(Plain-text document sources)
____________________

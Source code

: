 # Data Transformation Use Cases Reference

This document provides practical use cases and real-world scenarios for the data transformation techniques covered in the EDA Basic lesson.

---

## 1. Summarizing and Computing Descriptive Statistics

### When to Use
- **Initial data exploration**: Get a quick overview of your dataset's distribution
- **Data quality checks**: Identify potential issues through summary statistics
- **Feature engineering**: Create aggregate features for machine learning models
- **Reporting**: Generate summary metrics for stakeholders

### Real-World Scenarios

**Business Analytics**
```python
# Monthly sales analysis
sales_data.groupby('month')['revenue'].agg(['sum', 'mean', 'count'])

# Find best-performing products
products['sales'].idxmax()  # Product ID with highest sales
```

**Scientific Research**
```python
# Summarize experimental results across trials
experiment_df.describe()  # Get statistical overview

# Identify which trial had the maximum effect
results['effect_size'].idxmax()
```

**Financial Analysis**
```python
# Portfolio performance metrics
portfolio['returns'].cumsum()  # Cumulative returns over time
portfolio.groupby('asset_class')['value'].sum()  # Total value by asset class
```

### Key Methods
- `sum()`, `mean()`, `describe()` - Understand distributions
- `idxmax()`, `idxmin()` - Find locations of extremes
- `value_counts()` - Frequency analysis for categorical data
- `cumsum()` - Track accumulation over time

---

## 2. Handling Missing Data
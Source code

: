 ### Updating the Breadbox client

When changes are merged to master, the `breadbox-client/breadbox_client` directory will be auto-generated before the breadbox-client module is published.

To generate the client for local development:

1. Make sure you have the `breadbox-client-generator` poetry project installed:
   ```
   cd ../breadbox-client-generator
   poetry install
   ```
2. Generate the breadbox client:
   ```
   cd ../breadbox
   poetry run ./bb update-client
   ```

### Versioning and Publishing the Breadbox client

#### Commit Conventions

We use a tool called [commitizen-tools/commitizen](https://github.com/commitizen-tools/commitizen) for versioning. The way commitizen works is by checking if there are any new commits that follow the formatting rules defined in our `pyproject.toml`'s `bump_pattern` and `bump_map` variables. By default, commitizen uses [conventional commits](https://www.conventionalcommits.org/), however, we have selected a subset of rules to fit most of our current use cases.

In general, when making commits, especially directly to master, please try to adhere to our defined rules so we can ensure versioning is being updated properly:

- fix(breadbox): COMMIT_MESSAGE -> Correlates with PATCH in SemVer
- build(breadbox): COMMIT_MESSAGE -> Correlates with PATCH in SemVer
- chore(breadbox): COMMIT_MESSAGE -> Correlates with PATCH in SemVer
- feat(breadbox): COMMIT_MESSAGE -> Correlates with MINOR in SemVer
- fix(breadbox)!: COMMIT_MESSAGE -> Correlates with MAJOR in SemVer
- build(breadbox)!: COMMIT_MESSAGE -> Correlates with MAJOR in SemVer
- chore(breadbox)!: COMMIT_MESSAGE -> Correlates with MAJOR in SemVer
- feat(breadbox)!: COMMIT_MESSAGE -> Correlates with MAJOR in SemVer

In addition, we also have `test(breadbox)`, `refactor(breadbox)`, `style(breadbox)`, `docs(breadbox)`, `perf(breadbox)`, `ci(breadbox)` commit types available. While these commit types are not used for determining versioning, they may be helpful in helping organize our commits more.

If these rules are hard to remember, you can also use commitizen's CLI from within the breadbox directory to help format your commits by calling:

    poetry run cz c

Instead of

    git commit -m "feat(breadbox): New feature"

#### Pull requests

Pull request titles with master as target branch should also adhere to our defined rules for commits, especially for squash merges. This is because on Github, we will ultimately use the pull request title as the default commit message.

____________________

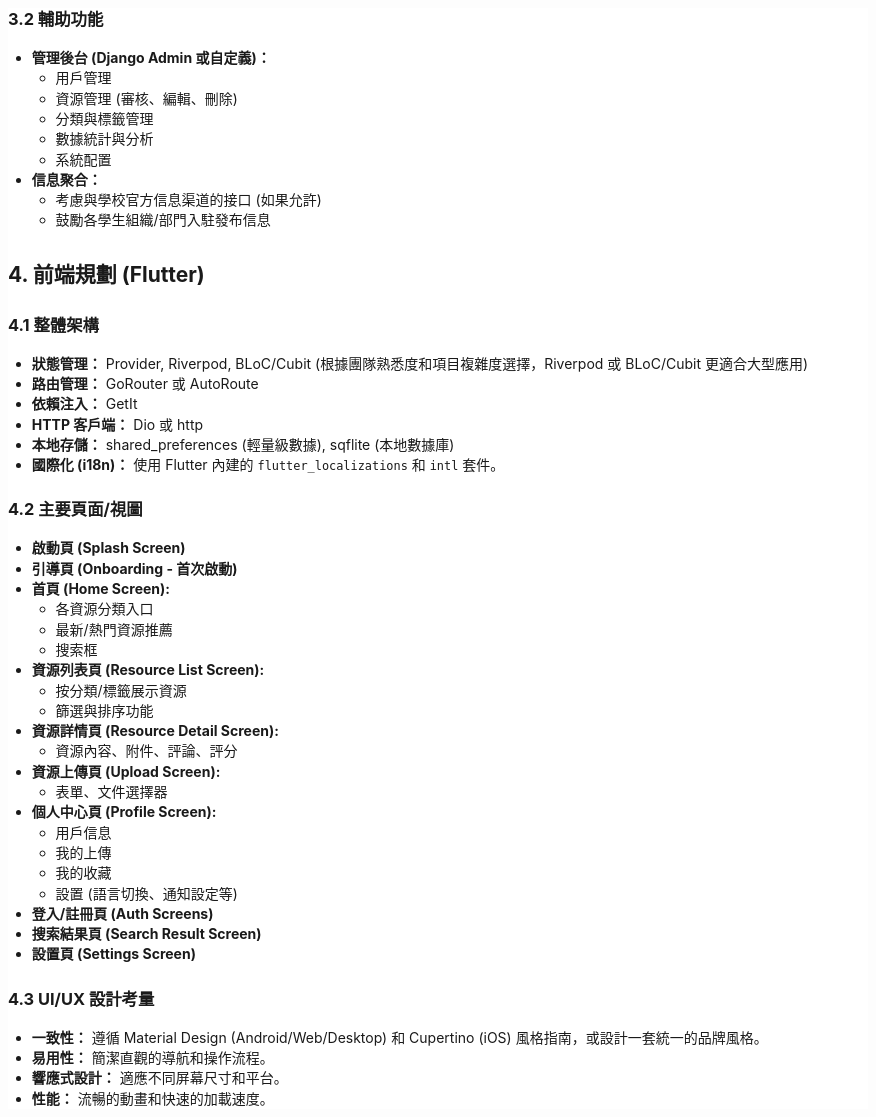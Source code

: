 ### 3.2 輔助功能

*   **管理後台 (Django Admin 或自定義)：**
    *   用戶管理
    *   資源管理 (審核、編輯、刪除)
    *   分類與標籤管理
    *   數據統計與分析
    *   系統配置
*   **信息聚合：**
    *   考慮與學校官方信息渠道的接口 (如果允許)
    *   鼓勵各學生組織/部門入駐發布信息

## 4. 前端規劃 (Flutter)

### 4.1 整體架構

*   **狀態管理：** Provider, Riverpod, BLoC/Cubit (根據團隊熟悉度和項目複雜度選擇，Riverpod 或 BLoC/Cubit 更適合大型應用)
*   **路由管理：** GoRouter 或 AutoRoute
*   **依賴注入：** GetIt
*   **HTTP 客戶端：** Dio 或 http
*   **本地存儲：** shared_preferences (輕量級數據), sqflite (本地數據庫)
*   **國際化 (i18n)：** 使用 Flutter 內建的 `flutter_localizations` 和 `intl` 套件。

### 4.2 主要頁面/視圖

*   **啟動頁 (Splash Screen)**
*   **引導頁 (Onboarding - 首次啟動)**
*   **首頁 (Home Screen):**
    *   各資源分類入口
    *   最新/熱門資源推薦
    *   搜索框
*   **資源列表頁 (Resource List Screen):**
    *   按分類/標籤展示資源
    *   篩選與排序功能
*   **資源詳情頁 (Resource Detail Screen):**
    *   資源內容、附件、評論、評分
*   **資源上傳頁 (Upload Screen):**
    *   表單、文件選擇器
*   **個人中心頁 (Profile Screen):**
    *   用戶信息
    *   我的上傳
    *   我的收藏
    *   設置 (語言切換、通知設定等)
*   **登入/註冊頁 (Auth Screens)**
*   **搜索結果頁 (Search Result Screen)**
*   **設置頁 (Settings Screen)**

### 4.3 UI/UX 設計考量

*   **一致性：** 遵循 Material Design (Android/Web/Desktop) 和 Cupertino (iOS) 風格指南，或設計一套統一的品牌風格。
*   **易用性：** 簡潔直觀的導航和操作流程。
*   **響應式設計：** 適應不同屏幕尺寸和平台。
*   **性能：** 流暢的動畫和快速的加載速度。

____________________

> _PROBLEM STATEMENT_
Could you transcribe the entries above word for word, from the line with "locations of extremes" down to the line with "- feat(breadbox)!: COMMIT_MESSAGE", keeping both?

> _RESULT FOR THIS TASK_
- `idxmax()`, `idxmin()` - Find locations of extremes
- `value_counts()` - Frequency analysis for categorical data
- `cumsum()` - Track accumulation over time

---

## 2. Handling Missing Data
Source code

: ### Updating the Breadbox client

When changes are merged to master, the `breadbox-client/breadbox_client` directory will be auto-generated before the breadbox-client module is published.

To generate the client for local development:

1. Make sure you have the `breadbox-client-generator` poetry project installed:
   ```
   cd ../breadbox-client-generator
   poetry install
   ```
2. Generate the breadbox client:
   ```
   cd ../breadbox
   poetry run ./bb update-client
   ```

### Versioning and Publishing the Breadbox client

#### Commit Conventions

We use a tool called [commitizen-tools/commitizen](https://github.com/commitizen-tools/commitizen) for versioning. The way commitizen works is by checking if there are any new commits that follow the formatting rules defined in our `pyproject.toml`'s `bump_pattern` and `bump_map` variables. By default, commitizen uses [conventional commits](https://www.conventionalcommits.org/), however, we have selected a subset of rules to fit most of our current use cases.

In general, when making commits, especially directly to master, please try to adhere to our defined rules so we can ensure versioning is being updated properly:

- fix(breadbox): COMMIT_MESSAGE -> Correlates with PATCH in SemVer
- build(breadbox): COMMIT_MESSAGE -> Correlates with PATCH in SemVer
- chore(breadbox): COMMIT_MESSAGE -> Correlates with PATCH in SemVer
- feat(breadbox): COMMIT_MESSAGE -> Correlates with MINOR in SemVer
- fix(breadbox)!: COMMIT_MESSAGE -> Correlates with MAJOR in SemVer
- build(breadbox)!: COMMIT_MESSAGE -> Correlates with MAJOR in SemVer
- chore(breadbox)!: COMMIT_MESSAGE -> Correlates with MAJOR in SemVer
- feat(breadbox)!: COMMIT_MESSAGE -> Correlates with MAJOR in SemVer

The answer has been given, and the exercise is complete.